*** Opening Source information ***
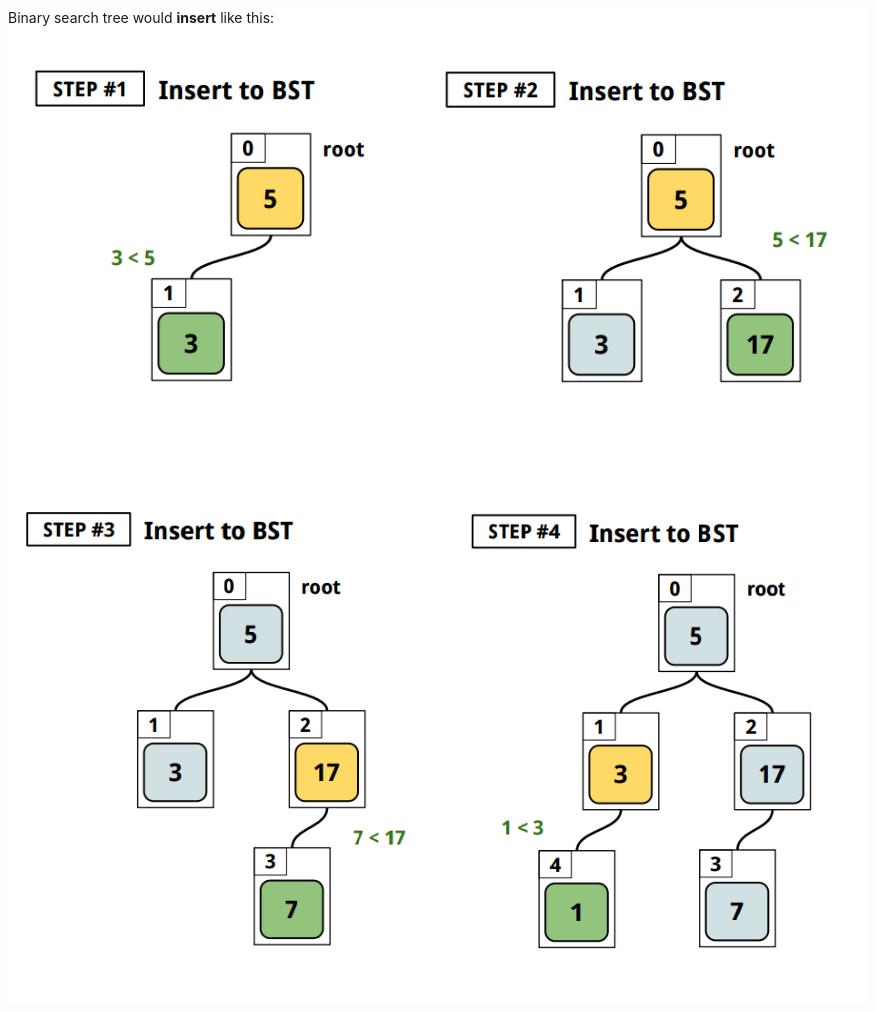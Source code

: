 Binary search tree would **insert** like this:

![bst_insert_01](img/bst_insert_01.png)
![bst_insert_02](img/bst_insert_02.png)
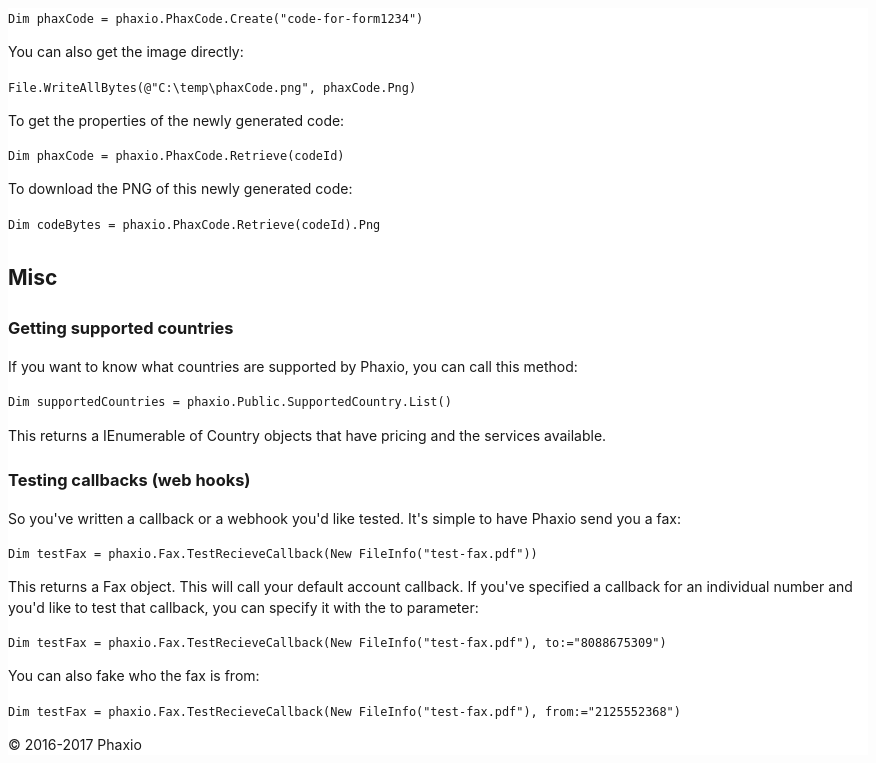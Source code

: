    Dim phaxCode = phaxio.PhaxCode.Create("code-for-form1234")

You can also get the image directly:

    File.WriteAllBytes(@"C:\temp\phaxCode.png", phaxCode.Png)

To get the properties of the newly generated code:

    Dim phaxCode = phaxio.PhaxCode.Retrieve(codeId)

To download the PNG of this newly generated code:

    Dim codeBytes = phaxio.PhaxCode.Retrieve(codeId).Png

## Misc

### Getting supported countries

If you want to know what countries are supported by Phaxio, you can call this method:

    Dim supportedCountries = phaxio.Public.SupportedCountry.List()
    
This returns a IEnumerable of Country objects that have pricing and the services available.
 
### Testing callbacks (web hooks)

So you've written a callback or a webhook you'd like tested. It's simple to have Phaxio send you a fax:

    Dim testFax = phaxio.Fax.TestRecieveCallback(New FileInfo("test-fax.pdf"))
    
This returns a Fax object. This will call your default account callback. If you've specified a callback
for an individual number and you'd like to test that callback, you can specify it with the to parameter:

    Dim testFax = phaxio.Fax.TestRecieveCallback(New FileInfo("test-fax.pdf"), to:="8088675309")

You can also fake who the fax is from:

    Dim testFax = phaxio.Fax.TestRecieveCallback(New FileInfo("test-fax.pdf"), from:="2125552368")

&copy; 2016-2017 Phaxio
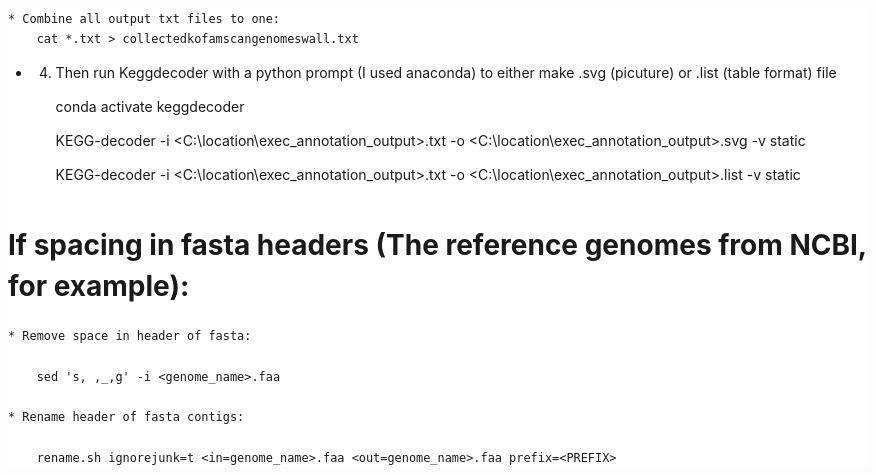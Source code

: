     * Combine all output txt files to one:
        cat *.txt > collectedkofamscangenomeswall.txt

* 4. Then run Keggdecoder with a python prompt (I used anaconda) to either make .svg (picuture) or .list (table format) file  
        
        conda activate keggdecoder

        KEGG-decoder -i <C:\location\exec_annotation_output>.txt -o <C:\location\exec_annotation_output>.svg -v static

        KEGG-decoder -i <C:\location\exec_annotation_output>.txt -o <C:\location\exec_annotation_output>.list -v static


# If spacing in fasta headers (The reference genomes from NCBI, for example):

    * Remove space in header of fasta:
        
        sed 's, ,_,g' -i <genome_name>.faa

    * Rename header of fasta contigs:
        
        rename.sh ignorejunk=t <in=genome_name>.faa <out=genome_name>.faa prefix=<PREFIX>


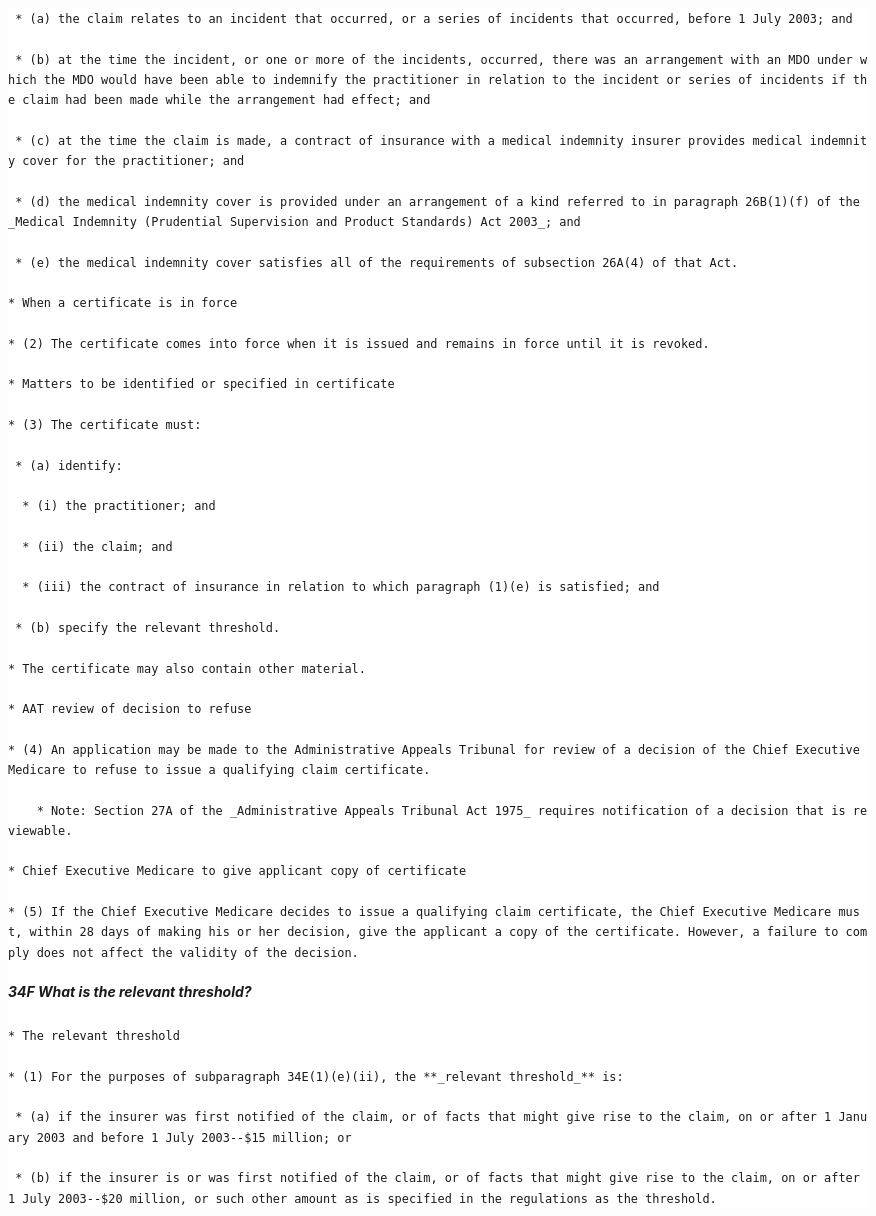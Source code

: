      * (a) the claim relates to an incident that occurred, or a series of incidents that occurred, before 1 July 2003; and

     * (b) at the time the incident, or one or more of the incidents, occurred, there was an arrangement with an MDO under which the MDO would have been able to indemnify the practitioner in relation to the incident or series of incidents if the claim had been made while the arrangement had effect; and

     * (c) at the time the claim is made, a contract of insurance with a medical indemnity insurer provides medical indemnity cover for the practitioner; and

     * (d) the medical indemnity cover is provided under an arrangement of a kind referred to in paragraph 26B(1)(f) of the _Medical Indemnity (Prudential Supervision and Product Standards) Act 2003_; and

     * (e) the medical indemnity cover satisfies all of the requirements of subsection 26A(4) of that Act.

    * When a certificate is in force

    * (2) The certificate comes into force when it is issued and remains in force until it is revoked.

    * Matters to be identified or specified in certificate

    * (3) The certificate must:

     * (a) identify:

      * (i) the practitioner; and

      * (ii) the claim; and

      * (iii) the contract of insurance in relation to which paragraph (1)(e) is satisfied; and

     * (b) specify the relevant threshold.

    * The certificate may also contain other material.

    * AAT review of decision to refuse

    * (4) An application may be made to the Administrative Appeals Tribunal for review of a decision of the Chief Executive Medicare to refuse to issue a qualifying claim certificate.

        * Note: Section 27A of the _Administrative Appeals Tribunal Act 1975_ requires notification of a decision that is reviewable.

    * Chief Executive Medicare to give applicant copy of certificate

    * (5) If the Chief Executive Medicare decides to issue a qualifying claim certificate, the Chief Executive Medicare must, within 28 days of making his or her decision, give the applicant a copy of the certificate. However, a failure to comply does not affect the validity of the decision.

##### 34F  What is the relevant threshold?

    * The relevant threshold

    * (1) For the purposes of subparagraph 34E(1)(e)(ii), the **_relevant threshold_** is:

     * (a) if the insurer was first notified of the claim, or of facts that might give rise to the claim, on or after 1 January 2003 and before 1 July 2003--$15 million; or

     * (b) if the insurer is or was first notified of the claim, or of facts that might give rise to the claim, on or after 1 July 2003--$20 million, or such other amount as is specified in the regulations as the threshold.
*** Closing Source information ***
To do:
Beginning with the line in which "(1) For the" appears, print each remaining line of the listing exactly, the last line included.

Answer space:
    * (1) For the purposes of subparagraph 34E(1)(e)(ii), the **_relevant threshold_** is:

     * (a) if the insurer was first notified of the claim, or of facts that might give rise to the claim, on or after 1 January 2003 and before 1 July 2003--$15 million; or

     * (b) if the insurer is or was first notified of the claim, or of facts that might give rise to the claim, on or after 1 July 2003--$20 million, or such other amount as is specified in the regulations as the threshold.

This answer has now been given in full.